It seems reasonable to expect that new technological developments and benefits derived from increasing experience and economies of scale could collectively lead to significant reductions in the costs associated with CCS.

127. The cost to the operator might also be offset by income from EOR and, in the future, by carbon credits for reductions in emissions. Additional benefits or costs could arise from other Government support, fiscal or regulatory measures. These are the focus of the next section.

Market incentives

128. One of the most striking conclusions of the evidence we received was that there are no inherent technological barriers to CCS and industry is ready and willing to launch demonstration projects. The sole obstacle, therefore, is the lack of a policy and incentive framework to provide industry with confidence that it will have a potential means of recouping costs in the long term. Provision of the framework is the responsibility of the Government. Brian Morris, Head of Carbon Abatement Technologies at the DTI, acknowledged this in oral evidence:

There are no fundamental barriers to the development and deployment of CCS in the UK, apart from the lack of a suitable long term policy framework to provide industry with the incentives and confidence it requires to make the substantial investments entailed in CCS projects. The Government must put this framework in place as quickly as possible-it is already at risk of holding back UK industry.

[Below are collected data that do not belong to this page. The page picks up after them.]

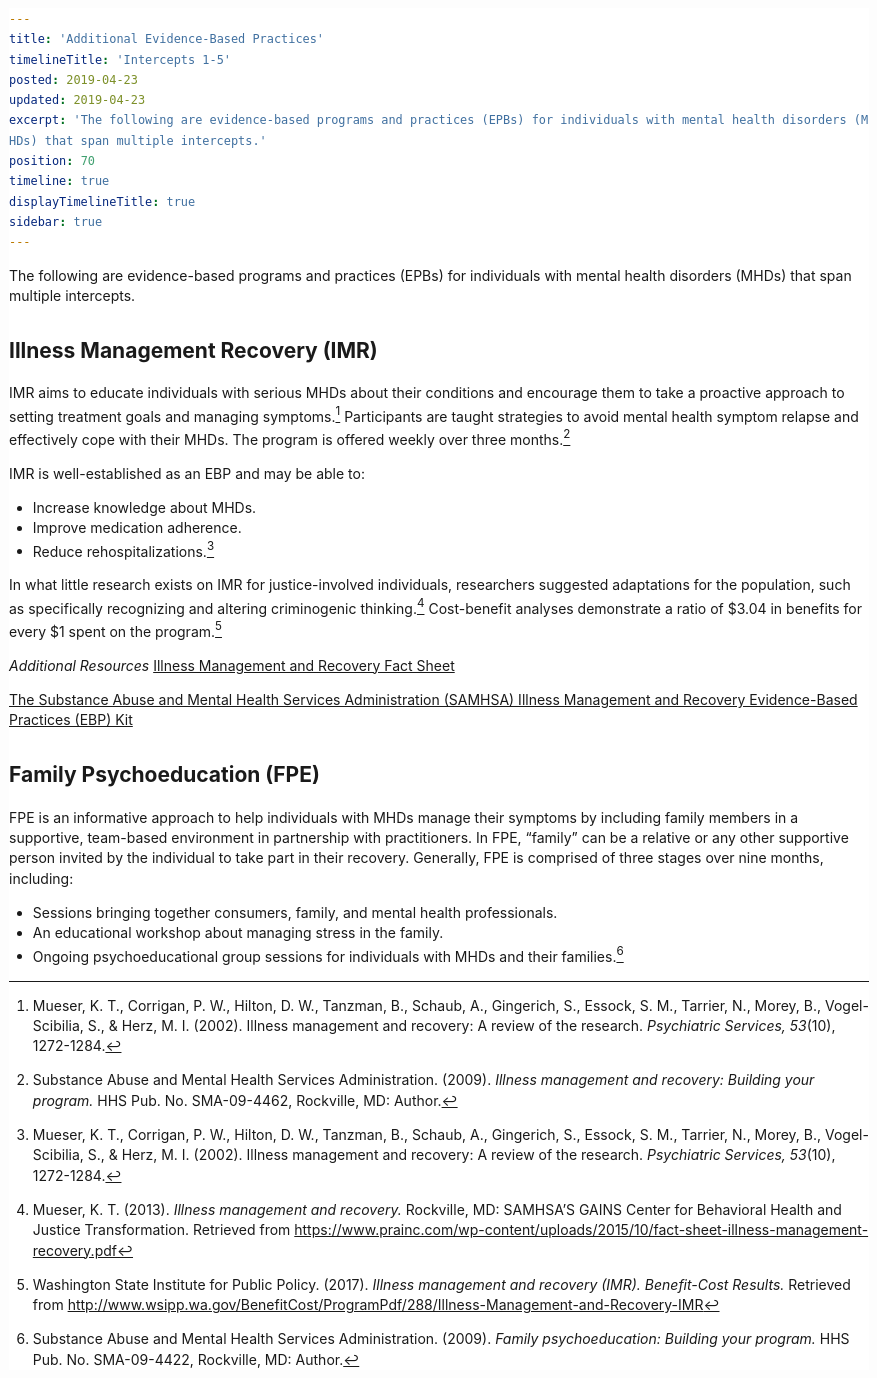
 ```yaml
---
title: 'Additional Evidence-Based Practices'
timelineTitle: 'Intercepts 1-5'
posted: 2019-04-23
updated: 2019-04-23
excerpt: 'The following are evidence-based programs and practices (EPBs) for individuals with mental health disorders (MHDs) that span multiple intercepts.'
position: 70
timeline: true
displayTimelineTitle: true
sidebar: true
---
```

The following are evidence-based programs and practices (EPBs) for individuals with mental health disorders (MHDs) that span multiple intercepts.

## Illness Management Recovery (IMR)

IMR aims to educate individuals with serious MHDs about their conditions and encourage them to take a proactive approach to setting treatment goals and managing symptoms.[^1] Participants are taught strategies to avoid mental health symptom relapse and effectively cope with their MHDs. The program is offered weekly over three months.[^2]

IMR is well-established as an EBP and may be able to:

-	Increase knowledge about MHDs. 
-	Improve medication adherence.
-	Reduce rehospitalizations.[^3]

In what little research exists on IMR for justice-involved individuals, researchers suggested adaptations for the population, such as specifically recognizing and altering criminogenic thinking.[^4] Cost-benefit analyses demonstrate a ratio of $3.04 in benefits for every $1 spent on the program.[^5]

_Additional Resources_
[Illness Management and Recovery Fact Sheet](https://www.prainc.com/wp-content/uploads/2015/10/fact-sheet-illness-management-recovery.pdf)

[The Substance Abuse and Mental Health Services Administration (SAMHSA) Illness Management and Recovery Evidence-Based Practices (EBP) Kit](https://store.samhsa.gov/product/Illness-Management-and-Recovery-Evidence-Based-Practices-EBP-KIT/SMA09-4463)

## Family Psychoeducation (FPE)

FPE is an informative approach to help individuals with MHDs manage their symptoms by including family members in a supportive, team-based environment  in partnership with practitioners. In FPE, “family” can be a relative or any other supportive person invited by the individual to take part in their recovery. Generally, FPE is comprised of three stages over nine months, including:

-	Sessions bringing together consumers, family, and mental health professionals. 
-	An educational workshop about managing stress in the family. 
-	Ongoing psychoeducational group sessions for individuals with MHDs and their families.[^6]


[^1]: Mueser, K. T., Corrigan, P. W., Hilton, D. W., Tanzman, B., Schaub, A., Gingerich, S., Essock, S. M., Tarrier, N., Morey, B., Vogel-Scibilia, S., & Herz, M. I. (2002). Illness management and recovery: A review of the research. _Psychiatric Services, 53_(10), 1272-1284.
[^2]: Substance Abuse and Mental Health Services Administration. (2009). _Illness management and recovery: Building your program._ HHS Pub. No. SMA-09-4462, Rockville, MD: Author.
[^3]: Mueser, K. T., Corrigan, P. W., Hilton, D. W., Tanzman, B., Schaub, A., Gingerich, S., Essock, S. M., Tarrier, N., Morey, B., Vogel-Scibilia, S., & Herz, M. I. (2002). Illness management and recovery: A review of the research. _Psychiatric Services, 53_(10), 1272-1284.
[^4]: Mueser, K. T. (2013). _Illness management and recovery._ Rockville, MD: SAMHSA’S GAINS Center for Behavioral Health and Justice Transformation. Retrieved from https://www.prainc.com/wp-content/uploads/2015/10/fact-sheet-illness-management-recovery.pdf
[^5]: Washington State Institute for Public Policy. (2017). _Illness management and recovery (IMR). Benefit-Cost Results._ Retrieved from http://www.wsipp.wa.gov/BenefitCost/ProgramPdf/288/Illness-Management-and-Recovery-IMR
[^6]: Substance Abuse and Mental Health Services Administration. (2009). _Family psychoeducation: Building your program._ HHS Pub. No. SMA-09-4422, Rockville, MD: Author.
[^7]: Dixon, L., McFarlane, W. R., Lefley, H., Lucksted, A., Cohen, M., Falloon, I., … & Sondheimer, D. (2001). Evidence-based practices for services to families of people with psychiatric disabilities. _Psychiatric Services, 52_(7), 903-910.; Dyck, D. G., Hendryx, M. S., Short, R. A., Voss, W. D., & McFarlane, W. R. (2002). Service use among patients with schizophrenia in psychoeducational multiple-family group treatment. _Psychiatric Services, 53_(6), 749-754.
[^8]: Dixon, L., McFarlane, W. R., Lefley, H., Lucksted, A., Cohen, M., Falloon, I., … & Sondheimer, D. (2001). Evidence-based practices for services to families of people with psychiatric disabilities. _Psychiatric Services, 52_(7), 903-910.; Falloon, I. R., Held, T., Coverdale, J. H., Roncone, R., & Laidlaw, T. M. (1999). Family interventions for schizophrenia: A review of long-term benefits of international studies. _Psychiatric Rehabilitation Skills, 3_(2), 268-290.
[^9]: Cuijpers, P., & Stam, H. (2000). Burnout among relatives of psychiatric patients attending psychoeducational support groups. _Psychiatric Services, 51_(3), 375-379.
[^10]: Cuijpers, P., & Stam, H. (2000). Burnout among relatives of psychiatric patients attending psychoeducational support groups. _Psychiatric Services, 51_(3), 375-379.
[^11]: Tarrier, N., Lowson, K., & Barrowclough, C. (1991). Some aspects of family interventions in schizophrenia. II: Financial considerations. _The British Journal of Psychiatry, 159_(4), 481-484.
[^12]: Malone, D. K. (2009). Assessing criminal history as a predictor of future housing success for homeless adults with behavioral health disorders. _Psychiatric Services, 60_(2), 224-230.
[^13]: Fontaine, J. (2013). The role of supportive housing in successful reentry outcomes for disabled prisoners. _Cityscape, 15_(3), 53-76.
[^14]: Substance Abuse and Mental Health Services Administration. (2010). _Permanent Supportive Housing: Building Your Program._ HHS Pub. No. SMA-10-4509, Rockville, MD: Center for Mental Health Services, Substance Abuse and Mental Health Services Administration, U.S. Department of Health and Human Services.
[^15]: National Alliance on Mental Illness. (n.d.) _Securing Stable Housing._ Retrieved from https://www.nami.org/Find-Support/Living-with-a-Mental-Health-Condition/Securing-Stable-Housing.
[^16]: Culhane, D. P., Metraux, S., & Hadley, T. (2001). The impact of supportive housing for homeless people with severe mental illness on the utilization of the public health, corrections, and emergency shelter systems: The New York-New York Initiative. _Housing Policy Debate, 13_(1), 107-63.
[^17]: Culhane, D. P., Metraux, S., & Hadley, T. (2001). The impact of supportive housing for homeless people with severe mental illness on the utilization of the public health, corrections, and emergency shelter systems: The New York-New York Initiative. _Housing Policy Debate, 13_(1), 107-63.
[^18]: Culhane, D. P., Metraux, S., & Hadley, T. (2001). The impact of supportive housing for homeless people with severe mental illness on the utilization of the public health, corrections, and emergency shelter systems: The New York-New York Initiative. _Housing Policy Debate, 13_(1), 107-63.
[^19]: Fontaine, J. (2013). The role of supportive housing in successful reentry outcomes for disabled prisoners. _Cityscape, 15_(3), 53-76.
[^20]: Bond, G. R., Becker, D. R., Drake, R. E., Rapp, C. A., Meisler, N., Lehman, A. F., Bell, M. D., & Blyler, C. R. (2001). Implementing supported employment as an evidence-based practice. _Psychiatric Services, 52_(3), 313-322.
[^21]: Bond, G. R., Becker, D. R., Drake, R. E., Rapp, C. A., Meisler, N., Lehman, A. F., Bell, M. D., & Blyler, C. R. (2001). Implementing supported employment as an evidence-based practice. _Psychiatric Services, 52_(3), 313-322.
[^22]: Bond, G. R., Drake, R. E., & Becker, D. R. (2008). An update on randomized controlled trials of evidence-based supported employment. _Psychiatric Rehabilitation Journal, 31_(4), 280.
[^23]: Note: Hours worked may be due to personal preference or other factors; SE programs can provide individualized counseling to help participants understand how various types of employment could affect their eligibility for government assistance (e.g. Supplemental Security Income, Social Security Disability Insurance). See Bond et al. (2008) for more.;
[^24]: Bond, G. R., Resnick, S. G., Drake, R. E., Xie, H., McHugo, G. J., & Bebout, R. R. (2001). Does competitive employment improve nonvocational outcomes for people with severe mental illness?. _Journal of Consulting and Clinical Psychology, 69_(3), 489.
[^25]: Washington State Institute for Public Policy. (2017). _Individual Placement and Support (IPS) for individuals with serious mental illness. Benefit-cost results._ Retrieved from http://www.wsipp.wa.gov/BenefitCost/Program/293
[^26]: Bond, G. R., Kim, S. J., Becker, D. R., Swanson, S. J., Drake, R. E., Krzos, I. M., Fraser, V. V., O’Neill, S., & Frounfelker, R. L. (2015). A controlled trial of supported employment for people with severe mental illness and justice involvement. _Psychiatric Services, 66_(10), 1027-1034.
[^27]: Markland, D., Ryan, R. M., Tobin, V. J., & Rollnick, S. (2005). Motivational interviewing and self–determination theory. _Journal of Social and Clinical Psychology, 24_(6), 811-831.
[^28]: Martino, S., Carroll, K., Kostas, D., Perkins, J., & Rounsaville, B. (2002). Dual diagnosis motivational interviewing: a modification of motivational interviewing for substance-abusing patients with psychotic disorders. _Journal of Substance Abuse Treatment, 23_(4), 297-308.
[^29]: McMurran, M. (2009). Motivational interviewing with offenders: A systematic review. _Legal and Criminological Psychology, 14_(1), 83-100.
[^30]: Center for Evidence-Based Practices. (2016). _Motivational interviewing._ Cleveland, OH: Center for Evidence-Based Practices at Case Western Reserve University. Retrieved from https://www.centerforebp.case.edu/practices/mi
[^31]: Westra, H. A., Aviram, A., & Doell, F. K. (2011). Extending motivational interviewing to the treatment of major mental health problems: current directions and evidence. _The Canadian Journal of Psychiatry, 56_(11), 643-650.
[^32]: Cleary, M., Hunt, G. E., Matheson, S., & Walter, G. (2009). Psychosocial treatments for people with co‐occurring severe mental illness and substance misuse: Systematic review. _Journal of Advanced Nursing, 65_(2), 238-258.
[^33]: Cleary, M., Hunt, G. E., Matheson, S., & Walter, G. (2009). Psychosocial treatments for people with co‐occurring severe mental illness and substance misuse: Systematic review. _Journal of Advanced Nursing, 65_(2), 238-258.
[^34]: Drake, R. E., Essock, S. M., Shaner, A., Carey, K. B., Minkoff, K., Kola, L., Lynde, D., … & Rickards, L. (2001). Implementing dual diagnosis services for clients with severe mental illness. _Psychiatric Services, 52_(4), 469-476.
[^35]: Abram, K. M., & Teplin, L. A. (1991). Co-occurring disorders among mentally ill jail detainees: Implications for public policy. _American Psychologist, 46_(10), 1036.
[^36]: Substance Abuse and Mental Health Services Administration. (2009). _Integrated Treatment for Co-Occurring Disorders: Building Your Program._ DHHS Pub. No. SMA-08-4366, Rockville, MD: Center for Mental Health Services, Substance Abuse and Mental Health Services Administration, U.S. Department of Health and Human Services.
[^37]: Peters, R. H., Young, M. S., Rojas, E. C., & Gorey, C. M. (2017). Evidence-based treatment and supervision practices for co-occurring mental and substance use disorders in the criminal justice system. _The American Journal of Drug and Alcohol Abuse, 43_(4), 475-488.
[^38]: Peters, R. H., Wexler, H. K., & Lurigio, A. J. (2015). Co-occurring substance use and mental disorders in the criminal justice system: A new frontier of clinical practice and research. _Psychiatric Rehabilitation Journal, 38_(1), 1-6.
[^39]: Peters, R. H., Young, M. S., Rojas, E. C., & Gorey, C. M. (2017). Evidence-based treatment and supervision practices for co-occurring mental and substance use disorders in the criminal justice system. _The American Journal of Drug and Alcohol Abuse, 43_(4), 475-488.
[^40]: Johnson, J. E., Schonbrun, Y. C., Peabody, M. E., Shefner, R. T., Fernandes, K. M., Rosen, R. K., & Zlotnick, C. (2015). Provider experiences with prison care and aftercare for women with co-occurring mental health and substance use disorders: Treatment, resource, and systems integration challenges. _The Journal of Behavioral Health Services & Research, 42_(4), 417-436.
[^41]: Note: [The National Institute of Mental Health](https://www.nimh.nih.gov/health/topics/mental-health-medications/index.shtml) defines the main categories of psychotropic medications as: stimulants, antidepressants, antipsychotics, mood stabilizers, and antianxiety agents.
[^42]: Blandford, A., & Osher, F. (2012). _A Checklist for Implementing Evidence-Based Practices and Programs (EBPs) for Justice-Involved Adults with Behavioral Health Disorders._ Delmar, NY: SAMHSA’s GAINS Center for Behavioral Health and Justice Transformation.
[^43]: Bond, G. R., Salyers, M. P., Rollins, A. L., Rapp, C. A., & Zipple, A. M. (2004). How evidence-based practices contribute to community integration. _Community Mental Health Journal, 40_(6), 569-588.
[^44]: Muller-Isberner, R., & Hodgins, S. (2000). _Evidence-based treatment for mentally disordered offenders. Violence, Crime and Mentally Disordered Offenders: Concepts and Methods for Effective Treatment and Prevention._ Toronto: John Wiley & Sons, Ltd.
[^45]: Substance Abuse and Mental Health Services Administration. (2010). _MedTEAM: Building your program._ HHS Pub. No. SMA-10-4548. Rockville, MD: Author.
[^46]: Substance Abuse and Mental Health Services Administration. (2010). _MedTEAM: Building your program._ HHS Pub. No. SMA-10-4548. Rockville, MD: Author.
[^47]: Substance Abuse and Mental Health Services Administration. (2010). _MedTEAM: Evaluating your program._ HHS Pub. No. SMA-10-4548. Rockville, MD: Author.
[^48]: Agency for Healthcare Research and Quality. (2012). _Interventions for adults with serious mental illness who are involved with the criminal justice system._ Research Protocol. U.S. Department of Health & Human Services. Retrieved from https://effectivehealthcare.ahrq.gov/topics/mental-illness-adults-prisons/research-protocol.; Daniel, A. E. (2006). Preventing suicide in prison: A collaborative responsibility of administrative, custodial, and clinical staff. _Journal of the American Academy of Psychiatry and the Law Online, 34_(2), 165-175.; Daniel, A. E. (2007). Care of the mentally ill in prisons: Challenges and solutions. _Journal of the American Academy of Psychiatry and the Law Online, 35_(4), 406-410.
[^49]: Lurigio, A. J., Rollins, A., & Fallon, J. (2004). The effects of serious mental illness on offender reentry. _Federal Probation, 68_, 45.
[^50]: Van Dorn, R. A., Desmarais, S. L., Petrila, J., Haynes, D., & Singh, J. P. (2013). Effects of outpatient treatment on risk of arrest of adults with serious mental illness and associated costs. _Psychiatric Services, 64_(9), 856-862.
[^51]: Morrissey, J. P., Domino, M. E., & Cuddeback, G. S. (2016). Expedited Medicaid enrollment, mental health service use, and criminal recidivism among released prisoners with severe mental illness. _Psychiatric Services, 67_(8), 842-849.
[^52]: Osher, F. C., & Steadman, H. J. (2007). Adapting evidence-based practices for persons with mental illness involved with the criminal justice system. _Psychiatric Services, 58_(11), 1472-1478.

129. We were pleased to hear Malcolm Wicks, the Energy Minister, support the idea of a framework that incentivises CO2 emissions reductions rather than any particular technology. He told us:

    "in principle, there is a case for moving towards the famous level playing field whereby, essentially, government sets challenges and targets in terms of emissions and climate change. […] However, within that it is technology neutral".[219]

The Minister rightly pointed out that "as we move towards that, there is a case for incentivising and helping fund certain technologies", for example through the Renewables Obligation (see paragraph 139).[220] The Minister also made it clear who held the purse strings, telling us: "fiscal and tax matters are best left to the Treasury and I am not going to trespass in that territory".[221] In the longer term, the Government should seek to provide a level playing field for all carbon abatement technologies. This does not exist at present and there is, moreover, little prospect of it emerging in the near future. A technology neutral incentive framework would better reflect the overall objective, which is to reduce CO2 emissions. It would also be more efficient to let the market decide which technologies provide the best solutions to meet this challenge.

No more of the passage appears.